Без нее стало душно и тесно. Я бесцельно бродил по комнате, переставляя вещи с места на место. Потом мой взгляд упал на Феникса, который стоял в дверях с убитым видом.
— Может, положить свитки на место? — спросил он, и тут я заметил, что наступил на двадцать пятую книгу и смял ее.
И все-таки спал я крепко, хотя и поворочался некоторое время, прежде чем уснуть. Утром, завтракая булочкой с медом, я старался истолковать поведение Поллы.
Перед сном я твердо решил, что она стала моим смертельным врагом. Какие бы цели она нм преследовала, устроив встречу со мной, ей не удалось их достигнуть. Будь то влечение ко мне, желание отомстить Лукану, попытка спасти его, надежда увезти его или отвлечь от овладевших им мыслей о заговоре. Но теперь, в бледном утреннем свете, когда по дому сновали и шумели рабы, которые только и думали, как бы посытнее поесть и поменьше работать, возложив заботы, сомнения и тревоги на господ, — теперь мне представлялось, что мои предчувствия лишены основания. Полле попросту хотелось как-то провести время, и тут подвернулся я. Ни влечения, ни отвращения ко мне она не чувствовала. Я был для нее ничтожеством, и она вспоминала обо мне, лишь когда я попадался ей на глаза. Возможно, она нуждалась в разрядке после длительного напряжения, вызванного арестом Епихариды. Она излила на меня долго сдерживаемые чувства — только и всего. Это не будет иметь никаких последствий. Я испытывал облегчение при мысли, что не обнаружил ни подлости, ни глупости и уклонился от непрочной и бессмысленной связи. Я предпочел бы, думалось мне, очутиться перед лицом разъяренного Нерона, чем перед обманутым Луканом.
С другой стороны, мои отношения с женой Сцевина ничуть не тревожили мою совесть.
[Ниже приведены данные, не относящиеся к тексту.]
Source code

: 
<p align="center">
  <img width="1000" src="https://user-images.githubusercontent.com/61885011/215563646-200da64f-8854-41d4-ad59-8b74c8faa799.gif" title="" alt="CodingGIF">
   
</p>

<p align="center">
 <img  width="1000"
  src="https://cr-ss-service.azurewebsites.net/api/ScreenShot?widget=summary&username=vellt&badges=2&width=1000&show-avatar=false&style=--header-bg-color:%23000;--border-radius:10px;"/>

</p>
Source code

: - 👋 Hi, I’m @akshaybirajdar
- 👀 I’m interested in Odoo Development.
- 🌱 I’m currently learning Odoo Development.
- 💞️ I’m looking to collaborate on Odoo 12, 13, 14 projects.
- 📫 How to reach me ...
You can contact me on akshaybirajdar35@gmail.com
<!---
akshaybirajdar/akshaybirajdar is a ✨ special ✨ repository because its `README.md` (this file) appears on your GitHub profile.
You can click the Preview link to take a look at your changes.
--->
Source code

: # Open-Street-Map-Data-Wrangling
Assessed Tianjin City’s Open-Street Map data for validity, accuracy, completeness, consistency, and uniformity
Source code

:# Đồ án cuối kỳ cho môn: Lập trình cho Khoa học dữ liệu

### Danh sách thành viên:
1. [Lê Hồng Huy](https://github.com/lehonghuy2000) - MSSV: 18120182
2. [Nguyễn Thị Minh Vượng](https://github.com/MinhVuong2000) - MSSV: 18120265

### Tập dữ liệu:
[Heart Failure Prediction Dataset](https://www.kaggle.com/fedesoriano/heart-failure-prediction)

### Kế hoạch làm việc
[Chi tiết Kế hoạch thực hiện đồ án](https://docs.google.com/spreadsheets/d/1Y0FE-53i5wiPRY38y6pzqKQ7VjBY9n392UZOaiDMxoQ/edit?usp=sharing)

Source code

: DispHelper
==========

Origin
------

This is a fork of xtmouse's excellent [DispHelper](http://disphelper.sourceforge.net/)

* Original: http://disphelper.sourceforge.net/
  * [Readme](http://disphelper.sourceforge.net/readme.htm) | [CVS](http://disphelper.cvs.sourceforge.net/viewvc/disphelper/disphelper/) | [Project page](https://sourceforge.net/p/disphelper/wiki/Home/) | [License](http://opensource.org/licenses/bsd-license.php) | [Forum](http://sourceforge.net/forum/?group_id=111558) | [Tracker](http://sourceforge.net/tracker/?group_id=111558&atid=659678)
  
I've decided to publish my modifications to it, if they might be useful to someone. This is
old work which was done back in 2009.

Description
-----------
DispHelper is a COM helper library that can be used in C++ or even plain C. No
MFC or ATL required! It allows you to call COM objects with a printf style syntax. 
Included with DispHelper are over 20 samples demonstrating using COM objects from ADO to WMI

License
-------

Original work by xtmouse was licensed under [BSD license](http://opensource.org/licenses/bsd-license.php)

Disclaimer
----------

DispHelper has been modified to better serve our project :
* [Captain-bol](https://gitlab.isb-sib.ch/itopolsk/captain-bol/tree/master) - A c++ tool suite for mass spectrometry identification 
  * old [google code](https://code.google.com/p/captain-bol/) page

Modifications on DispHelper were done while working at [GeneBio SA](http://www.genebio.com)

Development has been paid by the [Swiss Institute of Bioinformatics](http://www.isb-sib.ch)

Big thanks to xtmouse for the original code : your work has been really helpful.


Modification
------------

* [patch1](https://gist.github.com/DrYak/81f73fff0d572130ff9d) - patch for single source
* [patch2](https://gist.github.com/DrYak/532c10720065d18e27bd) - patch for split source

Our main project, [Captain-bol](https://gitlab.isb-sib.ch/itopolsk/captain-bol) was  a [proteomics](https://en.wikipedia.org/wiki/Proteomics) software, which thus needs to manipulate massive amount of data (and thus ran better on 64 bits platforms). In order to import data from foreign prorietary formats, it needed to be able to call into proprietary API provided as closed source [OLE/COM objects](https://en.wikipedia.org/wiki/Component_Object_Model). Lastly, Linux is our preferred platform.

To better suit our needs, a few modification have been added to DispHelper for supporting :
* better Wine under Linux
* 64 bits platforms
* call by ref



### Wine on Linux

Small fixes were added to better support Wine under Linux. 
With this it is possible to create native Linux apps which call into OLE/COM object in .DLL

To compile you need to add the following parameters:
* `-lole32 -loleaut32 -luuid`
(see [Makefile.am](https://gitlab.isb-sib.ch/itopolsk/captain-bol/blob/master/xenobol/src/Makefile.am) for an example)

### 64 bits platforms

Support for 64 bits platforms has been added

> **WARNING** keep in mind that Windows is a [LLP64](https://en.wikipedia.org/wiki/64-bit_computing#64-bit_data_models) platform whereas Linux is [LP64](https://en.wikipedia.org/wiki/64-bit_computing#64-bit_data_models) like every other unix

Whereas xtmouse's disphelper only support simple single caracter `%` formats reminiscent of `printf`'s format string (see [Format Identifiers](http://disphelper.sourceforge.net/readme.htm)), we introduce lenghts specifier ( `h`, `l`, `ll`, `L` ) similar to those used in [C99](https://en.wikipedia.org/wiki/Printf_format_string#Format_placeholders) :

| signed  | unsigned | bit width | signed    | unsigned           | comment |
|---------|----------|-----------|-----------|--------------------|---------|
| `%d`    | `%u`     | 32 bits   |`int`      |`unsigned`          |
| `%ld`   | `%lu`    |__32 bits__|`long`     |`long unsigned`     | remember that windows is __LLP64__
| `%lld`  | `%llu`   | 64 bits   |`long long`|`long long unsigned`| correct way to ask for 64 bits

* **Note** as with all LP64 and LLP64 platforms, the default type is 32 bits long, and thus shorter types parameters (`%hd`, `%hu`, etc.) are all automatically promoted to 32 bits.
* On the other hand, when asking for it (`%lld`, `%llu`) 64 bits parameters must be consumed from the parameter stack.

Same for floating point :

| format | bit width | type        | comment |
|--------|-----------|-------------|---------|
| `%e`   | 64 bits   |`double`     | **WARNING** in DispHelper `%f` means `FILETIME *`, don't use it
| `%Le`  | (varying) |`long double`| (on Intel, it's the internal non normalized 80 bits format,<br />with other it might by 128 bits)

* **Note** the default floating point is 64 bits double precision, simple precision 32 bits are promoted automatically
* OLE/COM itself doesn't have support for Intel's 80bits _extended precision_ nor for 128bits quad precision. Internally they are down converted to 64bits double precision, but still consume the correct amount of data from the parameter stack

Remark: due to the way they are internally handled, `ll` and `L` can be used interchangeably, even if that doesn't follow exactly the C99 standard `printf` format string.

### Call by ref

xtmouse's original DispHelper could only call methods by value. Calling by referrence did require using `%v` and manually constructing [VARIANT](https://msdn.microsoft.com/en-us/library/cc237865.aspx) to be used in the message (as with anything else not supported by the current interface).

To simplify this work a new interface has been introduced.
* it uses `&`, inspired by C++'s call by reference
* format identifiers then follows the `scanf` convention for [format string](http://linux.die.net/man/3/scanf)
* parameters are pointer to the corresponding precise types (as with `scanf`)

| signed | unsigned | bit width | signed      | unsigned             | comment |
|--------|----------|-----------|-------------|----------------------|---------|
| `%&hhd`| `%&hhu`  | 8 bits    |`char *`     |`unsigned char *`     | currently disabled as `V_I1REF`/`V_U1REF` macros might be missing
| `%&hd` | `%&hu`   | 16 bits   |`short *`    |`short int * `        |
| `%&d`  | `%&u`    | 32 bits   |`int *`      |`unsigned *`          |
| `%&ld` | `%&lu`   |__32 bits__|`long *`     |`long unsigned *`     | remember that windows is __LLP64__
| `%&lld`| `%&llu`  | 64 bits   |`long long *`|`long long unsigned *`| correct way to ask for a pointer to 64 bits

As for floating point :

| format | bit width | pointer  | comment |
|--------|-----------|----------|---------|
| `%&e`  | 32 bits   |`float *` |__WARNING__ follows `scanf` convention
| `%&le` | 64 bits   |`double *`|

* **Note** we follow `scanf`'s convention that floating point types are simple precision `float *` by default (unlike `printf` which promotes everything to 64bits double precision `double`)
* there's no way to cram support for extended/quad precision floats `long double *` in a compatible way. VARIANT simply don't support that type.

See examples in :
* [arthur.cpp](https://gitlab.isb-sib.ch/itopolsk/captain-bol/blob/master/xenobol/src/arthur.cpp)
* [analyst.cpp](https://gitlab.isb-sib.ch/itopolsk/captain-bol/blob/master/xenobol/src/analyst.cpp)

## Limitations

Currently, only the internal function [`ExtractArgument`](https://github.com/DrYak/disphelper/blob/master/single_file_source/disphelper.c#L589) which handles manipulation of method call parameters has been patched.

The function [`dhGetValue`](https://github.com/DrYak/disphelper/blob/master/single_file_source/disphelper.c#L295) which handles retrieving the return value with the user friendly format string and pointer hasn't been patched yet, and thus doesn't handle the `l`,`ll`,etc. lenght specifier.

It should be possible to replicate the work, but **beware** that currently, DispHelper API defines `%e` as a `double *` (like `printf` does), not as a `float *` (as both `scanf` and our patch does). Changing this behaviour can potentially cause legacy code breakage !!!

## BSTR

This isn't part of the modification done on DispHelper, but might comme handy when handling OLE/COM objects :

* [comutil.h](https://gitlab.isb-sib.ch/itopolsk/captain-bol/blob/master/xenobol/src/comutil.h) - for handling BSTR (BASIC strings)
Он мне еще больше нравился из-за того, что я разделял с ним ложе Цедиции, если только он снисходил до ложа супруги, а не предпочитал ей, подобно большинству представителей высшего римского общества, шлюху, гулящую вольноотпущенницу, развратную матрону его круга или же льстивого и плаксивого мальчишку. Связь с Цедицией ставила меня на одну доску с ее мужем, и я мог вместе с ним во весь голос глумиться над миром. Не было нарушено никакое соглашение. Его поведение было таково, что если б он меня уличил, то не имел бы морального права негодовать.